500-bed rehab hub next to TTSH to open in five years

Tan Tock Seng Hospital's (TTSH) new 500-bed rehabilitation complex, right next to the main hospital in Novena, opens in five years and will add to the growing number of healthcare facilities that cater to the needs of an ageing population.

The new Integrated Care Hub will be part of HealthCity Novena - a mega health complex scheduled for completion by 2030 that will include a hospital, medical school and step-down facilities, as well as the National Centre for Infectious Diseases.

TTSH's hub will take in patients who have complex rehabilitation needs, such as those who have suffered spinal cord injuries or lost their limbs, and also care for those who no longer need the acute services of a general hospital but still require a degree of medical care.

In doing so, it will provide what Senior Minister of State for Health Amy Khor described as "the crucial link between the acute hospital and community care".

Speaking at the hub's ground- breaking ceremony yesterday, she noted that TTSH will also move its current rehabilitation services - including those in Ang Mo Kio - into the new centre when it is ready.

A fifth of the beds at the hub will be used by the Dover Park Hospice, located nearby in Jalan Tan Tock Seng, to care for the terminally ill. The rest of the beds - managed by TTSH - will be for those who need rehabilitation and sub-acute care.

"The Integrated Care Hub is part of our efforts to move beyond hospital-centric healthcare to care in the community," Dr Khor said.

"The elderly are more likely to face complex health issues and are at risk of being readmitted into hospitals if they do not receive proper care within the community and at home."

Dover Park Hospice, which will double its bed capacity after moving into the hub, hopes to benefit from the convenience of being nearer to the services it needs.

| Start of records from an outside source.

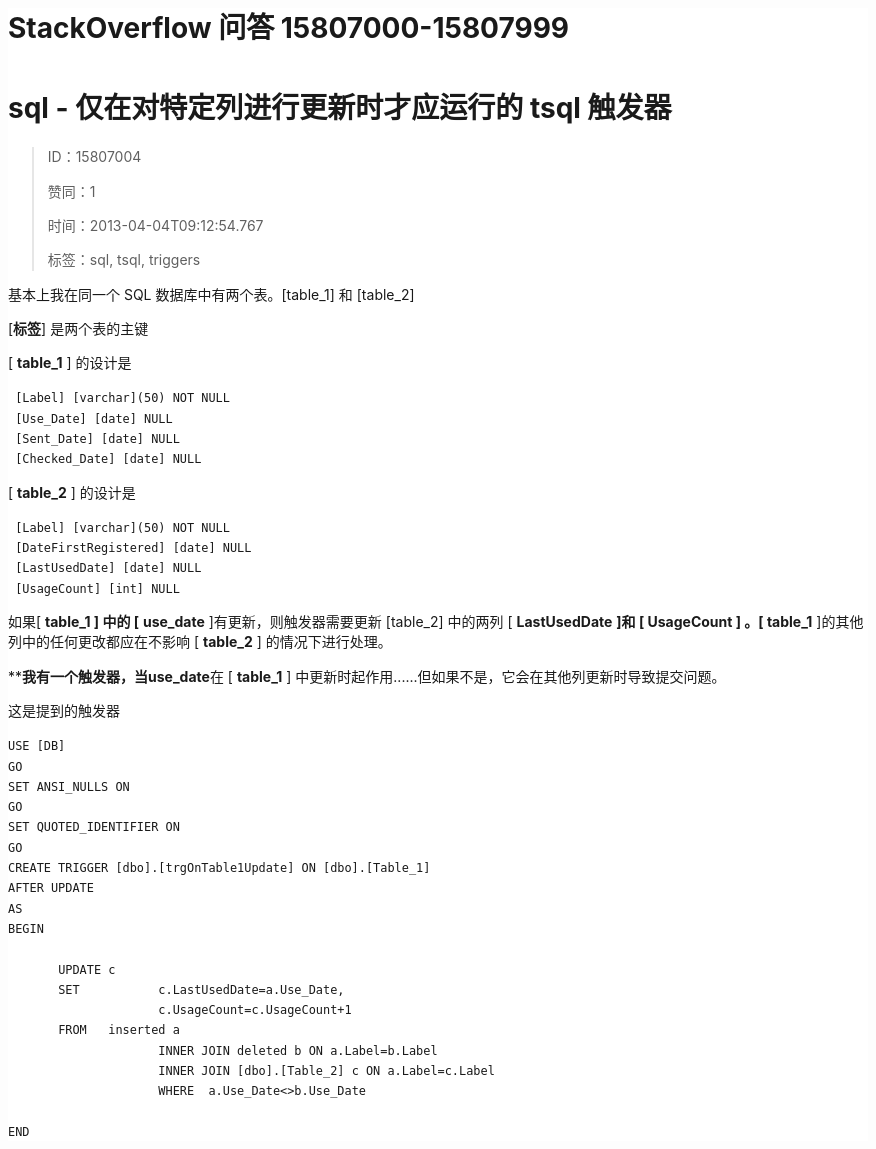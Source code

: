 # StackOverflow 问答 15807000-15807999

# sql - 仅在对特定列进行更新时才应运行的 tsql 触发器

> ID：15807004
> 
> 赞同：1
> 
> 时间：2013-04-04T09:12:54.767
> 
> 标签：sql, tsql, triggers

基本上我在同一个 SQL 数据库中有两个表。[table_1] 和 [table_2]

[**标签**] 是两个表的主键

[ **table_1** ] 的设计是

```
 [Label] [varchar](50) NOT NULL
 [Use_Date] [date] NULL
 [Sent_Date] [date] NULL
 [Checked_Date] [date] NULL 
```

[ **table_2** ] 的设计是

```
 [Label] [varchar](50) NOT NULL
 [DateFirstRegistered] [date] NULL
 [LastUsedDate] [date] NULL
 [UsageCount] [int] NULL 
```

如果[ **table_1 ] 中的 [** **use_date** ]有更新，则触发器需要更新 [table_2] 中的两列 [ **LastUsedDate** **]**和 [ **UsageCount** ] 。**[ table_1** ]的其他列中的任何更改都应在不影响 [ **table_2** ] 的情况下进行处理。

 ******我有一个触发器，当**use_date**在 [ **table_1** ] 中更新时起作用......但如果不是，它会在其他列更新时导致提交问题。

这是提到的触发器

```
USE [DB]
GO
SET ANSI_NULLS ON
GO
SET QUOTED_IDENTIFIER ON
GO
CREATE TRIGGER [dbo].[trgOnTable1Update] ON [dbo].[Table_1]
AFTER UPDATE
AS
BEGIN

       UPDATE c
       SET           c.LastUsedDate=a.Use_Date,
                     c.UsageCount=c.UsageCount+1
       FROM   inserted a
                     INNER JOIN deleted b ON a.Label=b.Label
                     INNER JOIN [dbo].[Table_2] c ON a.Label=c.Label
                     WHERE  a.Use_Date<>b.Use_Date

END 
```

Its chairman, Professor Lionel Lee, said: "As it stands, there is still a transportation issue when you send patients for X-rays or physiotherapy, for example. We used to have to bring the therapists over, but now it will be quite easy."

Singapore Hospice Council chairman Angel Lee said this integration will help improve the quality of hospice care, which used to be something of an "orphan discipline".

She said: "What has spurred developments in recent years is the increasing recognition that it is an essential part of the whole healthcare landscape... With better support from the public and healthcare leaders, we have seen improvements in care, availability and accessibility."

Yesterday also marked the topping-out ceremony for the new National Centre for Infectious Diseases and the Ng Teng Fong Centre for Healthcare Innovation.

Both centres are expected to open in phases starting from next year.

Dr Khor said: "Given the extent of global travel today, we must always be on our guard against imported cases of infectious diseases of public health concern."

She added that the new infectious diseases centre - which will replace the century-old Communicable Disease Centre (CDC) in Moulmein Road and CDC 2 next to TTSH - will be able to handle large outbreaks and highly infectious diseases safely.

When there are no outbreaks, the centre will also take in patients from TTSH when appropriate.

Dr Khor said: "The new facility will integrate multiple functions - from public health surveillance to clinical disease management, to national research and training of healthcare professionals in the field of infectious diseases."